• **What the task asks**
Look below for the lines from the one with "- [x] Elaboração do MVP;" to the one with "- [x] Iniciar o desenvolvimento da", and copy exactly those lines, both ends included.
·····
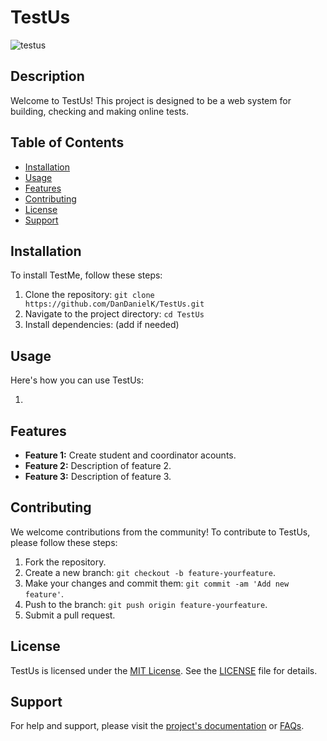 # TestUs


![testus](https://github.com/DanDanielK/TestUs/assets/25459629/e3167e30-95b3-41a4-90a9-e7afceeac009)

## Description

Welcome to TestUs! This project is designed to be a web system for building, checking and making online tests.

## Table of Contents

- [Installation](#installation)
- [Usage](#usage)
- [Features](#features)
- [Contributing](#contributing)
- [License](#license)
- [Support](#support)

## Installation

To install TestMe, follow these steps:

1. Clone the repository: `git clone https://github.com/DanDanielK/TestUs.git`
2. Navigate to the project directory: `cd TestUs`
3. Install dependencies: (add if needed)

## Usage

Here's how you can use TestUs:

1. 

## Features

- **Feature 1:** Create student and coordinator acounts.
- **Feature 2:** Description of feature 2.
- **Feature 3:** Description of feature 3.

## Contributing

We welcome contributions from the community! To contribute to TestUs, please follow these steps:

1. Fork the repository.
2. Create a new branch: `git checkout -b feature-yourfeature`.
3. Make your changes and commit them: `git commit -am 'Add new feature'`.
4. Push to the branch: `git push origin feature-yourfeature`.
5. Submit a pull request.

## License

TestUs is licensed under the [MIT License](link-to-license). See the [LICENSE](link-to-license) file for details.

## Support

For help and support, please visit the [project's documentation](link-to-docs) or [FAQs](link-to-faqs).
·····
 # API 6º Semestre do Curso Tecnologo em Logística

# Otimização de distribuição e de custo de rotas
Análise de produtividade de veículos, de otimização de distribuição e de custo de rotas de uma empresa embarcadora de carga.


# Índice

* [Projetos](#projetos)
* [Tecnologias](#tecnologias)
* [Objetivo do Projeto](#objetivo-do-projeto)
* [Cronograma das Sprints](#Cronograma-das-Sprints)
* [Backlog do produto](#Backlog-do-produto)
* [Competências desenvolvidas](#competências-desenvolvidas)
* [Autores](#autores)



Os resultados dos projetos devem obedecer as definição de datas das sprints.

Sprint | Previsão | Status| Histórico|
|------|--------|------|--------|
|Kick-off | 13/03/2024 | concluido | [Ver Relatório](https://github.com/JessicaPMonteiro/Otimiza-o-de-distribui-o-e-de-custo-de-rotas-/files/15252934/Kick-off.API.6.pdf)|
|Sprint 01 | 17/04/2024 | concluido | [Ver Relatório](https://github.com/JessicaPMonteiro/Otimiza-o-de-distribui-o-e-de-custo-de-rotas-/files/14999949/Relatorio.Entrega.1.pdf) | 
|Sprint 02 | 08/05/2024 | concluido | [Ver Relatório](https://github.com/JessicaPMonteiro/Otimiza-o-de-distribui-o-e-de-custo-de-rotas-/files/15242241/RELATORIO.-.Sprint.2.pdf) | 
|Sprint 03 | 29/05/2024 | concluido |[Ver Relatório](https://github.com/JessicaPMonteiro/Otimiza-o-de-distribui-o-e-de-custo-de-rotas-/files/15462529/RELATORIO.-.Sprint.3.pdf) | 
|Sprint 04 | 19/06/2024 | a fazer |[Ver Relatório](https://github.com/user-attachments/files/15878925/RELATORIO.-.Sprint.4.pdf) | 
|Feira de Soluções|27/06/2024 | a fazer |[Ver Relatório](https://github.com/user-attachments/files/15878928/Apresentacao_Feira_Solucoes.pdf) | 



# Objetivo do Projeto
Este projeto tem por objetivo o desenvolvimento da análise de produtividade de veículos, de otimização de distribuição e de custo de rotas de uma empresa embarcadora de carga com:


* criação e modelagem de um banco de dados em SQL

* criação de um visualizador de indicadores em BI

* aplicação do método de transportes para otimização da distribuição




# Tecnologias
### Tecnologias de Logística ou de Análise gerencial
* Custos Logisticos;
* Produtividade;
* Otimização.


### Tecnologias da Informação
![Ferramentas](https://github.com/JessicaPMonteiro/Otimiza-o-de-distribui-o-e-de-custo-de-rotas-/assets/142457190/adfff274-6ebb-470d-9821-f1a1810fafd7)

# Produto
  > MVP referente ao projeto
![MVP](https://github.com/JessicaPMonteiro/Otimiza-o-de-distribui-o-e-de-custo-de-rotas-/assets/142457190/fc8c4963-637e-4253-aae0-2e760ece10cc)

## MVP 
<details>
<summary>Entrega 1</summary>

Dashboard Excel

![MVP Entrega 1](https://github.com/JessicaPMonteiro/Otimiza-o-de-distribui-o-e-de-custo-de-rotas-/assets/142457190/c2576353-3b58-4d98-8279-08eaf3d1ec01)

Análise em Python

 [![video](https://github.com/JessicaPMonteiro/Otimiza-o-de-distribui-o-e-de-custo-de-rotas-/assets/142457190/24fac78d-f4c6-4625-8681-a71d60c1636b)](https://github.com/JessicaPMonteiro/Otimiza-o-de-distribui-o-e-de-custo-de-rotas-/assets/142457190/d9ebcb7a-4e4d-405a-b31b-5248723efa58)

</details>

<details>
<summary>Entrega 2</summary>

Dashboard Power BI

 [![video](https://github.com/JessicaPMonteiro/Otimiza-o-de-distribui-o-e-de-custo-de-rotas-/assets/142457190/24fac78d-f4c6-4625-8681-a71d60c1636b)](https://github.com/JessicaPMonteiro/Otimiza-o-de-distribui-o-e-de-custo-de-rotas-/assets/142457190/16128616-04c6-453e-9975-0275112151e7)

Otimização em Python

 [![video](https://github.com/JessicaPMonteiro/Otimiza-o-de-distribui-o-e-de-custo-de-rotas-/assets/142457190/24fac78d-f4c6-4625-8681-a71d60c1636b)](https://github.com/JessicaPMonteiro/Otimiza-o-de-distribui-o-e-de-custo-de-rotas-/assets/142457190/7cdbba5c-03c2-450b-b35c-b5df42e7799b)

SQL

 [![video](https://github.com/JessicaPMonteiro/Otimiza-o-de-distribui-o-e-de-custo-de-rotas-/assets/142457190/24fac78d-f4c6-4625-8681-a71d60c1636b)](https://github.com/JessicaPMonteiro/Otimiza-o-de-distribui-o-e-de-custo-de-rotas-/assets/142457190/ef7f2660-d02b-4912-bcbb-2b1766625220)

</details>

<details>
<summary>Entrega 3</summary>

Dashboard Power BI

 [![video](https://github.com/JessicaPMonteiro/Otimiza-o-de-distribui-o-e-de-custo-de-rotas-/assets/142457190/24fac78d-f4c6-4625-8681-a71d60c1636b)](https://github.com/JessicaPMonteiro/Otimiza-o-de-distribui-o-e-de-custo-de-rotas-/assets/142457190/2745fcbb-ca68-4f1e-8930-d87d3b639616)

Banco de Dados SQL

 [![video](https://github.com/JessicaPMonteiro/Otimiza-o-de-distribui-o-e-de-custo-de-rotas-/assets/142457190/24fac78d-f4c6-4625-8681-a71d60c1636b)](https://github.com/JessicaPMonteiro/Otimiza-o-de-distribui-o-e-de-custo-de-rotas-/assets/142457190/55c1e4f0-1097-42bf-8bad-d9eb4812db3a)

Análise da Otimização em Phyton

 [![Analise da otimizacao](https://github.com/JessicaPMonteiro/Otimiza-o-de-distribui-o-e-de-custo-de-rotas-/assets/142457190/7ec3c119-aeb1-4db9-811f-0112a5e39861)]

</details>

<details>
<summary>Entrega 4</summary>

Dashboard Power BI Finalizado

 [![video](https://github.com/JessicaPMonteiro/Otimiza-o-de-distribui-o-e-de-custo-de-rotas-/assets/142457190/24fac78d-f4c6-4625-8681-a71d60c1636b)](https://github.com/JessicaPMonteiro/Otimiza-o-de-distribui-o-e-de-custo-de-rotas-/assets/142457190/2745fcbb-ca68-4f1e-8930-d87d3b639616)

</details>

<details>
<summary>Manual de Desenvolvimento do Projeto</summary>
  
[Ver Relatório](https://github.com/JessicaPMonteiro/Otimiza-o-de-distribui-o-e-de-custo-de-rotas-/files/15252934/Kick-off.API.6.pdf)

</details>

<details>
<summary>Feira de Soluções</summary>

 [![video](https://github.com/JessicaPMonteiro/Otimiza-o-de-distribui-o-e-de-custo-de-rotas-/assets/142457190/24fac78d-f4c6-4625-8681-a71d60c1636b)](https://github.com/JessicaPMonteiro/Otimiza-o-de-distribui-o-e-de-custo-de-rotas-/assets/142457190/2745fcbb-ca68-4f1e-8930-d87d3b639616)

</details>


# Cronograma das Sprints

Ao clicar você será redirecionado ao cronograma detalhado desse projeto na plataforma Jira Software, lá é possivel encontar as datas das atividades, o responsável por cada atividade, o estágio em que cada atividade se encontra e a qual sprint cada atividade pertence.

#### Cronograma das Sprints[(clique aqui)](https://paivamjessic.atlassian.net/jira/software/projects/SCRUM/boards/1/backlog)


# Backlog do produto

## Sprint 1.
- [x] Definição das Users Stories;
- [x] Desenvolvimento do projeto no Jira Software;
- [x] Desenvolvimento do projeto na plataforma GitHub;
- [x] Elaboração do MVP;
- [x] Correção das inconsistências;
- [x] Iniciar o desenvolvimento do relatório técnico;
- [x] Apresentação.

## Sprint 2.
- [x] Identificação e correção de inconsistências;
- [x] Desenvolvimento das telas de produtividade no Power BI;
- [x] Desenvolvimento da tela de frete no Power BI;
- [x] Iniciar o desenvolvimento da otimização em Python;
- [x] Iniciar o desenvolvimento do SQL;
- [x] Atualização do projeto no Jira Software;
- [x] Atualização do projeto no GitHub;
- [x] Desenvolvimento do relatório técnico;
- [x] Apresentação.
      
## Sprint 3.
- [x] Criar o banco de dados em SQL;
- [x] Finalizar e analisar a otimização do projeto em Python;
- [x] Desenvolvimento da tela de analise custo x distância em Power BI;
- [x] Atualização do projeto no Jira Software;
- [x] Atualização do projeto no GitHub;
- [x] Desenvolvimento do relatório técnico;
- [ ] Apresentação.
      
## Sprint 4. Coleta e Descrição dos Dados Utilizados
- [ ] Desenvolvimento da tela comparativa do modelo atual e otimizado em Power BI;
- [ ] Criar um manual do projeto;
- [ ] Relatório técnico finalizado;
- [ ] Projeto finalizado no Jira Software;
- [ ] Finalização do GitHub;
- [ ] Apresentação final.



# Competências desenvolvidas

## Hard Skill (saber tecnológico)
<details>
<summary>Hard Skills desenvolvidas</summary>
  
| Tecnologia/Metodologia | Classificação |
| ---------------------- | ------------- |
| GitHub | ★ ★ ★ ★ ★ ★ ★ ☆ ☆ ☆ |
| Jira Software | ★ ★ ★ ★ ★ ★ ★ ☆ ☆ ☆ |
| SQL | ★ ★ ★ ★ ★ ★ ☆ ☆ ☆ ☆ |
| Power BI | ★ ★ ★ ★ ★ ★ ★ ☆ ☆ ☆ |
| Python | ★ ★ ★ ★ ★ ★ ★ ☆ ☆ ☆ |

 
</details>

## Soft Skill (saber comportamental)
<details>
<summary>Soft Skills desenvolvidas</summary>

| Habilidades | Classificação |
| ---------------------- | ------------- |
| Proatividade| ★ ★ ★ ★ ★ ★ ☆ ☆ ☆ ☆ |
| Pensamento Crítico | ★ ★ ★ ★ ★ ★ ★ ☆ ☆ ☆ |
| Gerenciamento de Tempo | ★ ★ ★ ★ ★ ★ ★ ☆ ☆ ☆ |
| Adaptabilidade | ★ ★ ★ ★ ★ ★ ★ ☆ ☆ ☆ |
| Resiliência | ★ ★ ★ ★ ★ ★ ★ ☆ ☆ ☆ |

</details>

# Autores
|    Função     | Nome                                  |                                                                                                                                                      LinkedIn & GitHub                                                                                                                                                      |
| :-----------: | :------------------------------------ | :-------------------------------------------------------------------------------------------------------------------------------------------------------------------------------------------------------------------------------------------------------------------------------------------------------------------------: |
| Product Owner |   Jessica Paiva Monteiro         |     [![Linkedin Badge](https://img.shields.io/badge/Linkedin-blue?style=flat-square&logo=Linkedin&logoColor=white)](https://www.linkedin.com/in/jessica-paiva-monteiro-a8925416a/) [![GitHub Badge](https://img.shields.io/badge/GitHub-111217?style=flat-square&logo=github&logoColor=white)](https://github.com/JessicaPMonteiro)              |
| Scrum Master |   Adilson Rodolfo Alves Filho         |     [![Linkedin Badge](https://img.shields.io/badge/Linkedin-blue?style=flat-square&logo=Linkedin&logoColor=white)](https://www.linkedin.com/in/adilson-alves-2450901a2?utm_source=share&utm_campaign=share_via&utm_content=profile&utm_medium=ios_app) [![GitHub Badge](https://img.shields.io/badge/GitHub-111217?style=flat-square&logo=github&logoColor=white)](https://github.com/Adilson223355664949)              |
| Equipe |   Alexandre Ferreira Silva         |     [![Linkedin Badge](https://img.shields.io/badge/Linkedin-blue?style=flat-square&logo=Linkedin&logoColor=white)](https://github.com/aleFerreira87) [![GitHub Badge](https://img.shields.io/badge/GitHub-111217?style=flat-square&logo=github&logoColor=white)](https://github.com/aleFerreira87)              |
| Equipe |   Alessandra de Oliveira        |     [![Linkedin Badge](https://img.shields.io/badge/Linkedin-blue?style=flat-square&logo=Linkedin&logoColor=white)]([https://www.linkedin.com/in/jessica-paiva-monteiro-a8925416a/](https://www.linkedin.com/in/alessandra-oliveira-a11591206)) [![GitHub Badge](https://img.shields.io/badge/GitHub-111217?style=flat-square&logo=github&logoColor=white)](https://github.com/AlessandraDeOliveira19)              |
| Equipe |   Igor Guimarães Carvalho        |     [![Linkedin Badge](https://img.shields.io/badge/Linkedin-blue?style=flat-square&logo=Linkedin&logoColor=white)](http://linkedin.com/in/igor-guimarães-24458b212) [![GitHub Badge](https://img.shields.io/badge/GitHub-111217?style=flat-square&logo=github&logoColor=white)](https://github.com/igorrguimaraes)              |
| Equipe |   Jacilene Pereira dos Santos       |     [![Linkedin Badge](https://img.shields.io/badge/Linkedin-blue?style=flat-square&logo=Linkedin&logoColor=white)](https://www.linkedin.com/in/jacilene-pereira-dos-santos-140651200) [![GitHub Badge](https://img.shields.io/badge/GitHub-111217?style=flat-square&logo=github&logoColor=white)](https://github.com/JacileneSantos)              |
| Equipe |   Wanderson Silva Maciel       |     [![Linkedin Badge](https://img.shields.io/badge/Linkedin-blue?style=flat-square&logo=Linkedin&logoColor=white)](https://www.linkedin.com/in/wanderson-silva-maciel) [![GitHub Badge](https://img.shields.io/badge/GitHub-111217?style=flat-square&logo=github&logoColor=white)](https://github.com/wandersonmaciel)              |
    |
·····
• **Result**
- [x] Elaboração do MVP;
- [x] Correção das inconsistências;
- [x] Iniciar o desenvolvimento do relatório técnico;
- [x] Apresentação.

## Sprint 2.
- [x] Identificação e correção de inconsistências;
- [x] Desenvolvimento das telas de produtividade no Power BI;
- [x] Desenvolvimento da tela de frete no Power BI;
- [x] Iniciar o desenvolvimento da otimização em Python;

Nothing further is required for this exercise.